27L’homme est bien pour l’homme le sujet de peur majeur35 ; telle est la découverte majeure, la conviction désormais dominante, de la première modernité ; les débordements de la nature sont bien moins que redoutables que les agissements de l’homme. Ainsi, pour le politique, entretenir les peurs des sujets les uns par rapport aux autres, c’est contrôler la paix et la sécurité globales de l’État, garantir la liberté de tous. La communauté politique doit être une communauté d’hommes libres. La peur donne ici la capacité de l’institution politique. Montaigne évoque les récentes décisions politiques des rois de France qui vont dans ce sens36. Si l’expression des différentes factions se trouve favorisée, il n’y a pas de laissés-pour-compte susceptibles de développer par ressentiment des agressions. Ainsi s’invente un autre mode de rapport au monde, à la nature, aux choses et aux êtres, qui a la propriété de pouvoir être universalisé à l’échelle de l’humanité.
III
28Le Don Quichotte de Miguel de Cervantès est un roman de chevalerie et, à ce titre, il met en scène les prouesses d’un chevalier accompagné de son serviteur. Mais c’est aussi un libro de burlas, un livre facétieux, puisque le chevalier qui en est le héros a la cervelle dérangée par la lecture des livres de chevalerie, précisément. La peur est présente, intensément, comme ressort de l’action, et, en tant que telle, elle contribue à conférer au roman un apparent réalisme. Le commencement de l’essai « De la peur » de Montaigne trouve dans le Quichotte son application directe. Don Quichotte est celui qui, de fait, voit un « escadron de corselets » à la place d’un « troupeau de brebis » : « Quant à la poussière qu’il avait vue, elle était soulevée par deux grands troupeaux de brebis et de moutons... Et don Quichotte affirmait avec tant de force que c’étaient des armées que Sancho finit par le croire37 ». Mais comme Sancho avoue aussi qu’il n’entend que bêlements de brebis et de moutons, le chevalier lui donne cette définition des effets de la peur : « La peur que tu as, Sancho, fait que tu ne vois ni n’entends rien comme il faut ; car un des effets de la peur est de troubler les sens et faire que les choses ne paraissent pas ce qu’elles sont ; et si tu as peur, retire-toi à l’écart et laisse-moi38 » Lorsque les bergers qui ont voulu défendre leurs bêtes attaquées par don Quichotte croient avoir tué ce dernier, ils sont à leur tour pris de peur et s’enfuient : « En grande hâte, ils rassemblèrent leurs troupeaux, chargèrent leurs bêtes mortes et, sans chercher plus avant, s’en furent39 ». Lorsque don Quichotte s’aperçoit de sa méprise, il l’attribue à la responsabilité d’un enchanteur qui lui veut du mal, mais cet enchanteur pourrait aussi bien être une personnification de la peur, non identifiée comme telle.

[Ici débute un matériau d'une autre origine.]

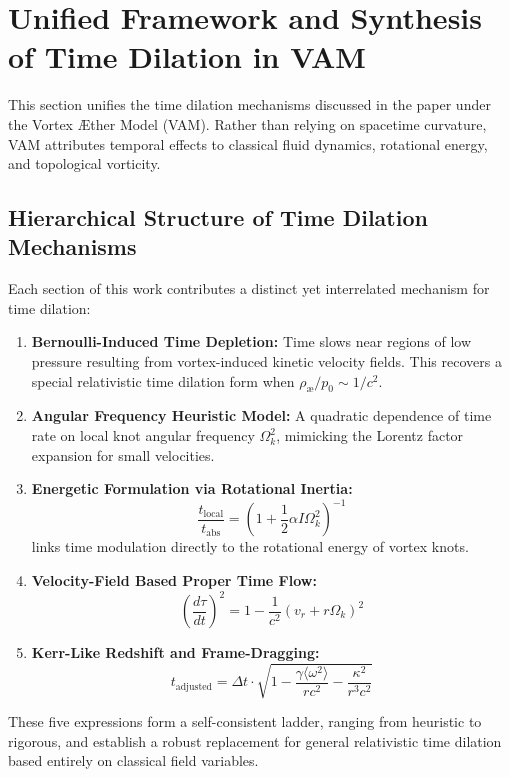 \section{Unified Framework and Synthesis of Time Dilation in VAM}

This section unifies the time dilation mechanisms discussed in the paper under the Vortex Æther Model (VAM). Rather than relying on spacetime curvature, VAM attributes temporal effects to classical fluid dynamics, rotational energy, and topological vorticity.

\subsection{Hierarchical Structure of Time Dilation Mechanisms}

Each section of this work contributes a distinct yet interrelated mechanism for time dilation:

\begin{enumerate}
    \item \textbf{Bernoulli-Induced Time Depletion:} Time slows near regions of low pressure resulting from vortex-induced kinetic velocity fields. This recovers a special relativistic time dilation form when \( \rho_{\text{\ae}} / p_0 \sim 1/c^2 \).

    \item \textbf{Angular Frequency Heuristic Model:} A quadratic dependence of time rate on local knot angular frequency \( \Omega_k^2 \), mimicking the Lorentz factor expansion for small velocities.

    \item \textbf{Energetic Formulation via Rotational Inertia:}
    \[
        \boxed{\frac{t_{\text{local}}}{t_{\text{abs}}} = \left(1 + \frac{1}{2} \alpha I \Omega_k^2 \right)^{-1}}
    \]
    links time modulation directly to the rotational energy of vortex knots.

    \item \textbf{Velocity-Field Based Proper Time Flow:}
    \[
        \boxed{\left( \frac{d\tau}{dt} \right)^2 = 1 - \frac{1}{c^2}(v_r + r\Omega_k)^2}
    \]

    \item \textbf{Kerr-Like Redshift and Frame-Dragging:}
    \[
        \boxed{t_{\text{adjusted}} = \Delta t \cdot \sqrt{1 - \frac{\gamma \langle \omega^2 \rangle}{rc^2} - \frac{\kappa^2}{r^3c^2}}}
    \]
\end{enumerate}

These five expressions form a self-consistent ladder, ranging from heuristic to rigorous, and establish a robust replacement for general relativistic time dilation based entirely on classical field variables.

29Tout au long du récit de Cervantès se manifestent chez les différents personnages les effets de la peur, tels que les médecins les décrivent, comme l’a noté Montaigne. Par exemple, lors d’une nuit obscure, alors qu’ils sont en quête de logis et de nourriture, don Quichotte et Sancho voient venir vers eux une multitude de lumières : « Sancho fut tout effrayé de les voir, et don Quichotte ne s’en trouva pas non plus très rassuré... ils restèrent immobiles ». Les lumières se rapprochent : « Ce que voyant Sancho se mit à trembler comme enfiévré de vif-argent, et les cheveux se dressèrent sur la tête de don Qui chotte40 ». Donc, tous les deux se trouvent ici en état de peur intense. Cervantès donne alors les détails qui permettent de croire en une vision infernale : « Ils découvrirent près de vingt hommes, tous à cheval, revêtus de chemises, une torche allumée à la main. Derrière eux venait une litière tendue de deuil... » Il s’agit en réalité du transport d’un homme mort vers sa sépulture. Mais, tandis que Sancho terrorisé demeure immobile, don Quichotte a l’imagination en éveil : « A cet instant son imagination lui représenta vivement que c’était là une des aventures de ses livres41. » Il se lance donc à l’attaque des malheureux qui accompagnent la dépouille du mort, croyant qu’il s’agit, dit-il, de « fantômes et monstres de l’autre monde ». C’est au tour de ces derniers d’être terrorisés et de s’enfuir. Don Quichotte en son étrangeté même fait peur.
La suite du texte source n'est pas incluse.